VERANO12 • SUBNOTA › ARIEL DORFMAN
...Y entonces se abre la puerta como un vendaval y él entra abrazándola y levantando a los niños en el aire y riéndose, por primera vez contento en ocho meses, sintiéndose de nuevo el hombre del hogar, el que asegura el billete y para la olla, y m’hijita encontré pega, me aceptaron, me aceptaron y mañana tengo todo el día un curso de preparación, el jueves me largo por mi cuenta, voy a ser vendedor, voy a vender la última novedad, y que ella fuera donde Don Fernando y le pidiera que nos fiara por última vez, que le contara que ya estoy contratado, que es seguro, tendré el diez por ciento de las ventas y esos aparatos se venden como pan caliente, y que nos hacen falta algunos fideos, unas cebollitas, harina, huevos, un poco de leche para los niños...

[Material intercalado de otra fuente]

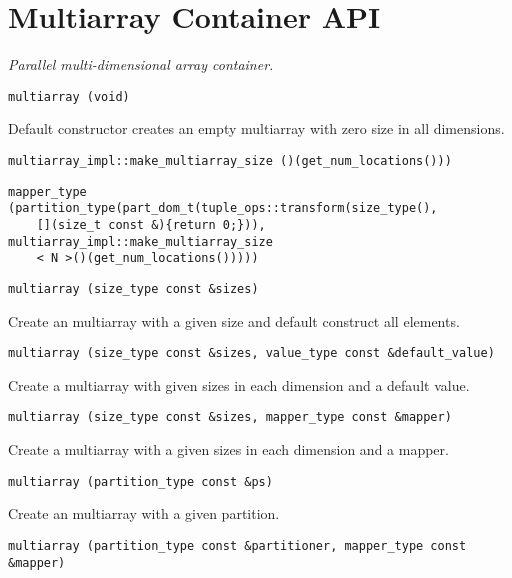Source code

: 
\section{ Multiarray Container API  } \label{sec-multi-cont}

\emph{ Parallel multi-dimensional array container.  }

\begin{verbatim}
multiarray (void)
\end{verbatim}

Default constructor creates an empty multiarray with zero size in all dimensions.
 
\begin{verbatim}
multiarray_impl::make_multiarray_size ()(get_num_locations()))
\end{verbatim}
 
\begin{verbatim}
mapper_type (partition_type(part_dom_t(tuple_ops::transform(size_type(),
    [](size_t const &){return 0;})), multiarray_impl::make_multiarray_size
    < N >()(get_num_locations()))))
\end{verbatim}
 
\begin{verbatim}
multiarray (size_type const &sizes)
\end{verbatim}

Create an multiarray with a given size and default construct all elements. 
 
\begin{verbatim}
multiarray (size_type const &sizes, value_type const &default_value)
\end{verbatim}

Create a multiarray with given sizes in each dimension and a default value. 
 
\begin{verbatim}
multiarray (size_type const &sizes, mapper_type const &mapper)
\end{verbatim}

Create a multiarray with a given sizes in each dimension and a mapper. 
 
\begin{verbatim}
multiarray (partition_type const &ps)
\end{verbatim}

Create an multiarray with a given partition. 
 
\begin{verbatim}
multiarray (partition_type const &partitioner, mapper_type const &mapper)
\end{verbatim}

Felicitaciones. Ustedes han sido escogidos entre cincuenta mil postulantes para ocupar uno de los ocho puestos vacantes de vendedor de timbres. Como verán durante el transcurso de este cursillo, se trata de un timbre bastante especial, marca registrada, exclusividad de Higiene En Su Hogar, nuestra compañía, y que preselecciona cada visitante a una casa. Una pequeña demostración. ¿Algún voluntario? Gracias. Se acerca algún dedo tibio, una palma ansiosa, asimismo, eso es, que va a apretar el producto en cuestión con el objetivo evidente de finalmente penetrar en ese hogar. El timbre responde
a esta presión de dos maneras diferentes. La primera, normal, es dar curso al sonido para que los habitantes de la casa puedan percatarse de la presencia del amigo y acogerlo. La segunda –que es la característica que distingue a nuestro artículo de otros que se ofrecen en el mercado– es que el timbre rechaza la solicitud del pretendiente. Lo hace mediante una leve reacción eléctrica, así, asimismo, gracias, señor vendedor, por haber prestado el dedo graciosamente para la demostración, puede volver a sentarse, no hay daño permanente al cerebelo, sólo una frágil epilepsia en la piel, pero se ha administrado un correctivo a ese individuo inoportuno. Anoten en sus apuntes que esa descarga está autorizada por el Ministerio del Interior y supervigilada por el Ministerio de Energía y Fomento, y es de índole meramente pedagógica. Sólo sobreviene si este timbre percibe excesiva timidez en los dedos que tocan. En cuyo caso cerrará automáticamente el paso al jovencito de cuello y corbata apenas raídos que se apronta a prestar sus servicios, lavar los vidrios, pasear al perro, recoger las hojas del jardín, cualquier cosa que se le ofrezca, señora, señor, señorita, a sus órdenes. El artefacto está equipado con una nariz mágica que reconocerá en esa mano demasiado hambre disimulado, olfateará el hedor de los pies a esa hora temprana del día. ¡El solicitante tiene los pies hediondos!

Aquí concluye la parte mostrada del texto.